## Try it
Repeat exactly each line of the material, starting from the line that contains "Contributing" and finishing with the final line.

## Records provided
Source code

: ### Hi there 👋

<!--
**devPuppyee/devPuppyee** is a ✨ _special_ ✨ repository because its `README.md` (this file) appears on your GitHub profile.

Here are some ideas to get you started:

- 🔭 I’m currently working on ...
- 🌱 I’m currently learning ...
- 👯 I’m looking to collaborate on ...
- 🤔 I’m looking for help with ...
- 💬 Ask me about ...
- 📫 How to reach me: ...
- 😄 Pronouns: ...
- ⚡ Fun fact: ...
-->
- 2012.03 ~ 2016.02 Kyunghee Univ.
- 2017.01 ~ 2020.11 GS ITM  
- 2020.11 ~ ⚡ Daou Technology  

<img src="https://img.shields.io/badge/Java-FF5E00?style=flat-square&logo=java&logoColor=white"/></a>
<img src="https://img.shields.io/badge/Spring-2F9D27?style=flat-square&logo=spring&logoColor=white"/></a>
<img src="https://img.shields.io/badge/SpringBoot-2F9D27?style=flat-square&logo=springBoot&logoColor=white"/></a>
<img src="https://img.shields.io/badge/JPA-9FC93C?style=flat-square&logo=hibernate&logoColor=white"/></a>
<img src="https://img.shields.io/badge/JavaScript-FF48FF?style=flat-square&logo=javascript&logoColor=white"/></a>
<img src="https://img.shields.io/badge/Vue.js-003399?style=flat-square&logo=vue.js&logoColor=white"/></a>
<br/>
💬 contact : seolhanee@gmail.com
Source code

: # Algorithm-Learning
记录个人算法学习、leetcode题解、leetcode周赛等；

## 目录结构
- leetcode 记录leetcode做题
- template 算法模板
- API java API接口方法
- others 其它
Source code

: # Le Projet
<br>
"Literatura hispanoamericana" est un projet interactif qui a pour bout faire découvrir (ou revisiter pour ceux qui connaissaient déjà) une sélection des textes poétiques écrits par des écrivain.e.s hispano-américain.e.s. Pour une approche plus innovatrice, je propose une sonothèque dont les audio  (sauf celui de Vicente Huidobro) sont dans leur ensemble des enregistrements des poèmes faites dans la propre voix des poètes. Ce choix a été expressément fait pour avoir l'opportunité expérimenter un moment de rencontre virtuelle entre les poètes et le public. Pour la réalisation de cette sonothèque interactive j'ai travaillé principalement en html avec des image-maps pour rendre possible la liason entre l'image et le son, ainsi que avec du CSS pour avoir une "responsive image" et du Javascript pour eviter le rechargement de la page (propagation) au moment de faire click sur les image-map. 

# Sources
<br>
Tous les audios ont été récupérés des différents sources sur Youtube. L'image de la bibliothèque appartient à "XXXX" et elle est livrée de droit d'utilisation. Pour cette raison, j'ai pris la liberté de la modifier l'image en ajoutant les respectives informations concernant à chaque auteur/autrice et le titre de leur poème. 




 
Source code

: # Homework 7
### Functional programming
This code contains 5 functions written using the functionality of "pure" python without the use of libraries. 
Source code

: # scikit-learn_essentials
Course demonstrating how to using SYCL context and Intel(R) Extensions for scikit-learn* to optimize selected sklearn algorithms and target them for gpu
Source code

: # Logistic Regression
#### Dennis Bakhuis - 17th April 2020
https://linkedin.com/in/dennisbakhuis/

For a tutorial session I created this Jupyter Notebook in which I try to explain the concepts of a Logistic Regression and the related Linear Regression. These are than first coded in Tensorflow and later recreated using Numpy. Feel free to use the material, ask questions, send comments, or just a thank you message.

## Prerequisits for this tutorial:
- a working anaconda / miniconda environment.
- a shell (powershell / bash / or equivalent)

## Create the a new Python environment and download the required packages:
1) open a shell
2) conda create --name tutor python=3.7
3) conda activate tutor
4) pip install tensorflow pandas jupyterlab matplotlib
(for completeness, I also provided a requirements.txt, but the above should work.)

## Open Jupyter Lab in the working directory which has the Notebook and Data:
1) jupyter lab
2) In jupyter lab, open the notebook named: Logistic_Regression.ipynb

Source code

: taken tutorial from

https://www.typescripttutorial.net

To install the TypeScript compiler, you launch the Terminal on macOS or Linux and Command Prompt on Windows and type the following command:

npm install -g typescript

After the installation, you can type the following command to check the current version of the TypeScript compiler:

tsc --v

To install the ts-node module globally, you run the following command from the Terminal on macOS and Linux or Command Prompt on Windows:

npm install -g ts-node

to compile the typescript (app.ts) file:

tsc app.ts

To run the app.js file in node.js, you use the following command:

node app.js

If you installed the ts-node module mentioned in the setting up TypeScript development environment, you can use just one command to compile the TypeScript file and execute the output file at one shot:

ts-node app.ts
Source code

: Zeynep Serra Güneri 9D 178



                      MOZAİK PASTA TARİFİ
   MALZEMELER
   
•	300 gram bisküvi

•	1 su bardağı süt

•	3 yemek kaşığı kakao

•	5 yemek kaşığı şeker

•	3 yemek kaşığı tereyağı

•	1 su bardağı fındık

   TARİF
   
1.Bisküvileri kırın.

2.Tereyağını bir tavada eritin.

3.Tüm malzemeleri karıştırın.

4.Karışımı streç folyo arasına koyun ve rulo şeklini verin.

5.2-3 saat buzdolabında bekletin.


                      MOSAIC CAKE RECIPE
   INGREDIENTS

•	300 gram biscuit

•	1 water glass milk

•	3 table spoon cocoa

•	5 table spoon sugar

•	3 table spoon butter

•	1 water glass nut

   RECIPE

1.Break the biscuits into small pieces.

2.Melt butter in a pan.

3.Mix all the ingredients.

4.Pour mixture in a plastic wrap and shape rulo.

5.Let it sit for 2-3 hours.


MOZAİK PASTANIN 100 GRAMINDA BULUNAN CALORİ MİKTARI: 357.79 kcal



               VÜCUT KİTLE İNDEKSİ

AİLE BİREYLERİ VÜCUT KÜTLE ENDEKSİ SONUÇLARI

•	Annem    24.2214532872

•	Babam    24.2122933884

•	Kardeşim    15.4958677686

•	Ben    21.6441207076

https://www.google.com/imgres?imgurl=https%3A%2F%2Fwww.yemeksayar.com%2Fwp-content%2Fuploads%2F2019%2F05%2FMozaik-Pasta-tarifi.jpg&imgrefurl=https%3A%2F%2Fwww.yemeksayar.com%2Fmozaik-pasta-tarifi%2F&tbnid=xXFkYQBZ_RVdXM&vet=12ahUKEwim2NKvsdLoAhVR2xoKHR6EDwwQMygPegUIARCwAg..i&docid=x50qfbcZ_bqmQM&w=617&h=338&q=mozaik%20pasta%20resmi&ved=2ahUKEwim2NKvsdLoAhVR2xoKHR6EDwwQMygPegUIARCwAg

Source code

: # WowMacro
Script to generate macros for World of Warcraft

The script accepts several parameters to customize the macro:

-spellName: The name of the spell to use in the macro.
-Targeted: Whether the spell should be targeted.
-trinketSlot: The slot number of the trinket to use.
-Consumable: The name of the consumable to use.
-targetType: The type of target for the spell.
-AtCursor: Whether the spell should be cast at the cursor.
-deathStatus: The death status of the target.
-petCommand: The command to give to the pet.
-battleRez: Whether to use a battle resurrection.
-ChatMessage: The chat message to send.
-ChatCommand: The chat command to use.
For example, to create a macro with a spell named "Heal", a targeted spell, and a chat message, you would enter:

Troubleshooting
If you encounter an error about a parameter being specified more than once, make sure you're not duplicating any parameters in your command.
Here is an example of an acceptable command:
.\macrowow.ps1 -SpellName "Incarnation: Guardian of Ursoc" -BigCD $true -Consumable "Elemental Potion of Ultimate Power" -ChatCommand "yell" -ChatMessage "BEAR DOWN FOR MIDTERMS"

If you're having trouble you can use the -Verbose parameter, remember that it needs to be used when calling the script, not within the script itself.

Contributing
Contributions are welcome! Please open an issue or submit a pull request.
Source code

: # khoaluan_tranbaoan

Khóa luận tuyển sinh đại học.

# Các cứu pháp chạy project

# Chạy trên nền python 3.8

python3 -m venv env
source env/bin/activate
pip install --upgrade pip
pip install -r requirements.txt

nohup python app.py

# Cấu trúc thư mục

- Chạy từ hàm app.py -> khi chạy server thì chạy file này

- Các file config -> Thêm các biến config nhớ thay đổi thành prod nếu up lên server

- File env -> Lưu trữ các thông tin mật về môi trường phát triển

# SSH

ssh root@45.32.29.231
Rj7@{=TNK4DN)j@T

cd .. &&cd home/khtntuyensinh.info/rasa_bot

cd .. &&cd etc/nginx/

## Answer to this task
Contributing
Contributions are welcome! Please open an issue or submit a pull request.
Source code

: # khoaluan_tranbaoan

Khóa luận tuyển sinh đại học.

# Các cứu pháp chạy project

# Chạy trên nền python 3.8

python3 -m venv env
source env/bin/activate
pip install --upgrade pip
pip install -r requirements.txt

nohup python app.py

# Cấu trúc thư mục

- Chạy từ hàm app.py -> khi chạy server thì chạy file này

- Các file config -> Thêm các biến config nhớ thay đổi thành prod nếu up lên server

- File env -> Lưu trữ các thông tin mật về môi trường phát triển

# SSH

ssh root@45.32.29.231
Rj7@{=TNK4DN)j@T

cd .. &&cd home/khtntuyensinh.info/rasa_bot

cd .. &&cd etc/nginx/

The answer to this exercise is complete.